Here the White House can look abroad for a model. Since 1996, Norway’s central bank has run a fund that converts oil revenue into financial assets, providing a 6.3 per cent annual return and a significant contribution to the country’s annual budget. The fund buys mostly foreign equities and debt but has some discretion to invest in real estate and renewable energy projects. Saudi Arabia’s Public Investment Fund makes splashy buys abroad.
The original goal of both of those funds, however, was to manage exactly what Greenspan was worried about in 2001. Both countries, looking at growing pools of oil wealth, wanted to keep their surpluses offshore, where they couldn’t distort the domestic economy. But as Greenspan pointed out, any investment fund to dispense with state wealth runs the risk of becoming a way for the sovereign to dispense favours. Norway’s fund has goals beyond profit, but restrains them with impeccable transparency. Saudi Arabia’s fund has social goals, too, with fewer restraints and less sunlight.
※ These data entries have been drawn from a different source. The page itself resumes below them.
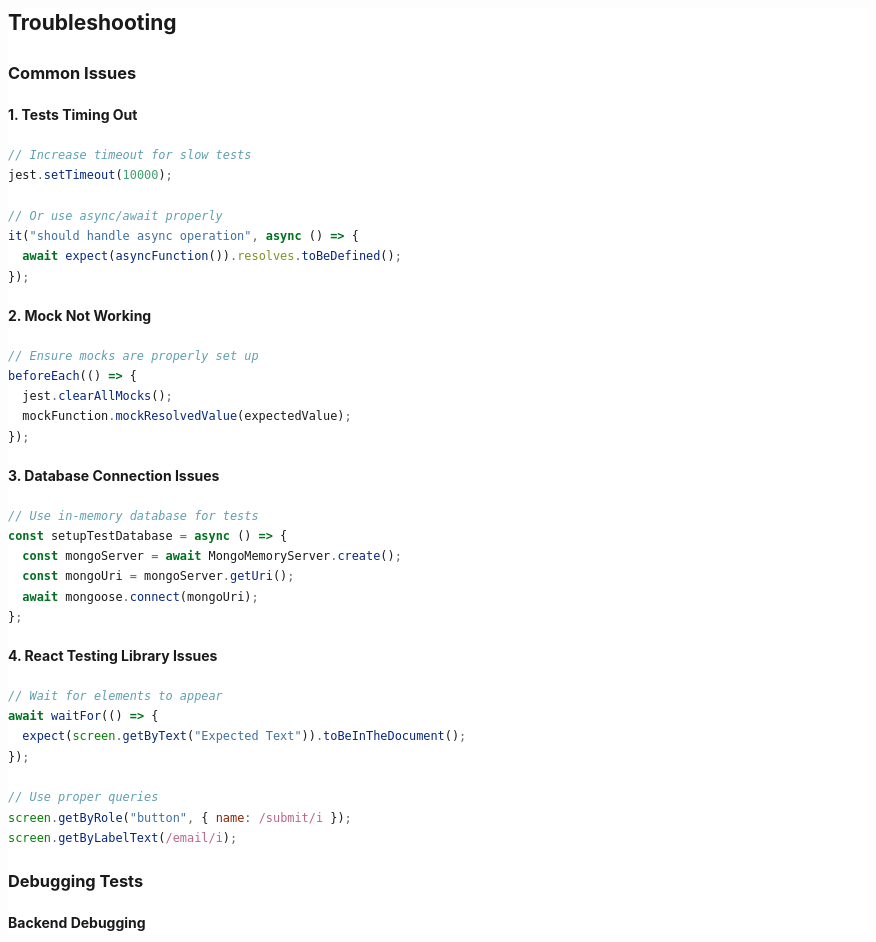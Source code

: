 ## Troubleshooting

### Common Issues

#### 1. Tests Timing Out

```javascript
// Increase timeout for slow tests
jest.setTimeout(10000);

// Or use async/await properly
it("should handle async operation", async () => {
  await expect(asyncFunction()).resolves.toBeDefined();
});
```

#### 2. Mock Not Working

```javascript
// Ensure mocks are properly set up
beforeEach(() => {
  jest.clearAllMocks();
  mockFunction.mockResolvedValue(expectedValue);
});
```

#### 3. Database Connection Issues

```javascript
// Use in-memory database for tests
const setupTestDatabase = async () => {
  const mongoServer = await MongoMemoryServer.create();
  const mongoUri = mongoServer.getUri();
  await mongoose.connect(mongoUri);
};
```

#### 4. React Testing Library Issues

```javascript
// Wait for elements to appear
await waitFor(() => {
  expect(screen.getByText("Expected Text")).toBeInTheDocument();
});

// Use proper queries
screen.getByRole("button", { name: /submit/i });
screen.getByLabelText(/email/i);
```

### Debugging Tests

#### Backend Debugging
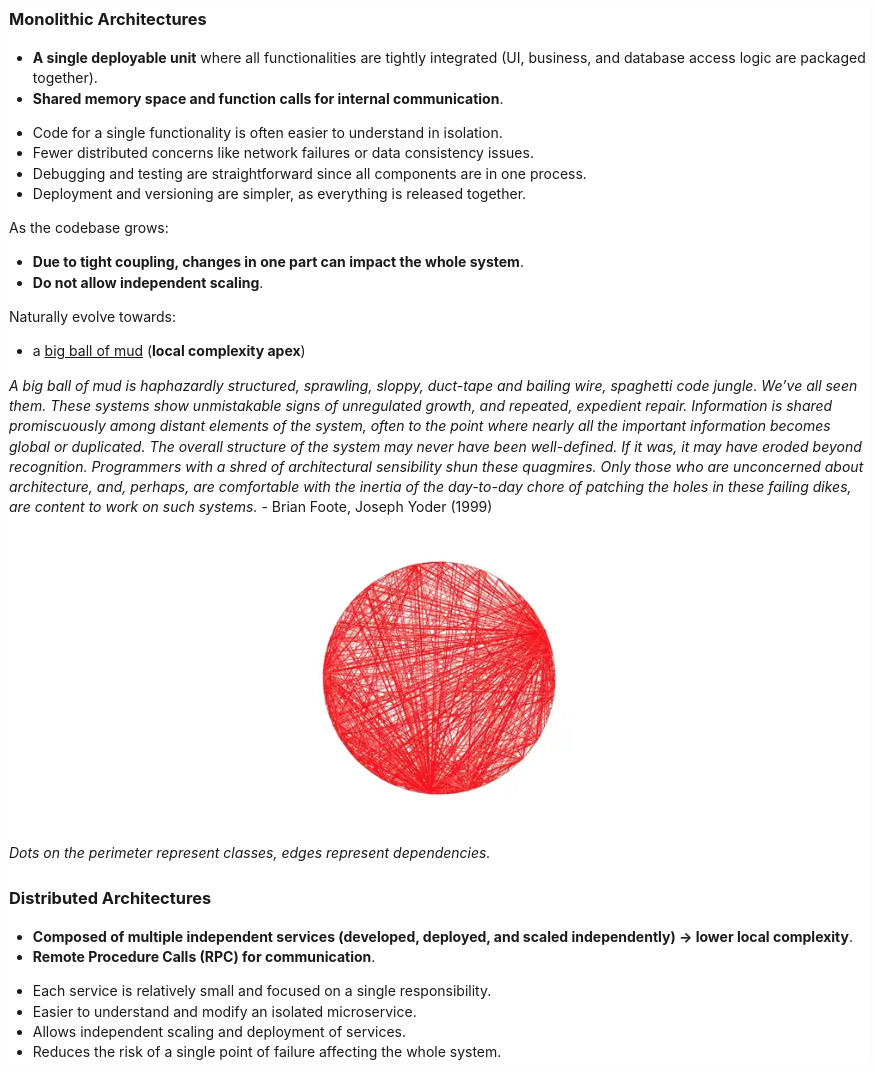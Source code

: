 ### Monolithic Architectures

- **A single deployable unit** where all functionalities are tightly integrated (UI, business, and database access logic are packaged together).
- **Shared memory space and function calls for internal communication**.

* Code for a single functionality is often easier to understand in isolation.  
* Fewer distributed concerns like network failures or data consistency issues.  
* Debugging and testing are straightforward since all components are in one process.
* Deployment and versioning are simpler, as everything is released together.  

As the codebase grows:
- **Due to tight coupling, changes in one part can impact the whole system**.
- **Do not allow independent scaling**.

Naturally evolve towards:
- a [big ball of mud](http://www.laputan.org/mud/mud.html#BigBallOfMud) (**local complexity apex**)

*A big ball of mud is haphazardly structured, sprawling, sloppy, duct-tape and bailing wire, spaghetti code jungle. We’ve all seen them. These systems show unmistakable signs of unregulated growth, and repeated, expedient repair. Information is shared promiscuously among distant elements of the system, often to the point where nearly all the important information becomes global or duplicated. The overall structure of the system may never have been well-defined. If it was, it may have eroded beyond recognition. Programmers with a shred of architectural sensibility shun these quagmires. Only those who are unconcerned about architecture, and, perhaps, are comfortable with the inertia of the day-to-day chore of patching the holes in these failing dikes, are content to work on such systems.* - Brian Foote, Joseph Yoder (1999)

![](images/swarch-big-ball-of-mud.webp)

*Dots on the perimeter represent classes, edges represent dependencies.*

### Distributed Architectures

- **Composed of multiple independent services (developed, deployed, and scaled independently) -> lower local complexity**.
- **Remote Procedure Calls (RPC) for communication**.

* Each service is relatively small and focused on a single responsibility.  
* Easier to understand and modify an isolated microservice.  
* Allows independent scaling and deployment of services.  
* Reduces the risk of a single point of failure affecting the whole system.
There is no onshore American surplus, however, to move offshore before it does any damage. The White House’s fact sheet for the executive order declares that the US already holds $5.7tn in assets, a true number that is useful only if we are wilfully blind to the actual balance sheet of the actual US. Of that $5.7tn, only $1.2tn is in cash or gold. The rest is illiquid — inventory, property, plant, and $1.7tn in loans receivable (money owed to the government).
It’s far more likely that the US is going to do what it’s always done. It will sell treasuries into financial markets to raise cash to spend on its priorities. What the White House is actually proposing, then, is a development fund, something like Ireland’s Strategic Investment Fund. On the liability side of America’s investment bank, there would be treasury obligations. On the asset side, whatever assets the White House fancies. That’s not a sovereign wealth fund, and it’s not even really a development fund. It’s just what America already does.
There’s a different way to look back at what’s happened since Greenspan’s testimony. The US hit a gusher: not oil, but treasuries. It sold them at will, at volumes and borrowing costs that did not obey any predictive laws of finance. The proceeds went straight back into the domestic economy, directed by Congress as a governing board. Congress invested in tax cuts that stimulated financial markets, in contracts that stimulated defence firms, and in stimulus cheques after a financial crisis and a pandemic.
America already is a sovereign wealth fund. What came out of it is what America is today.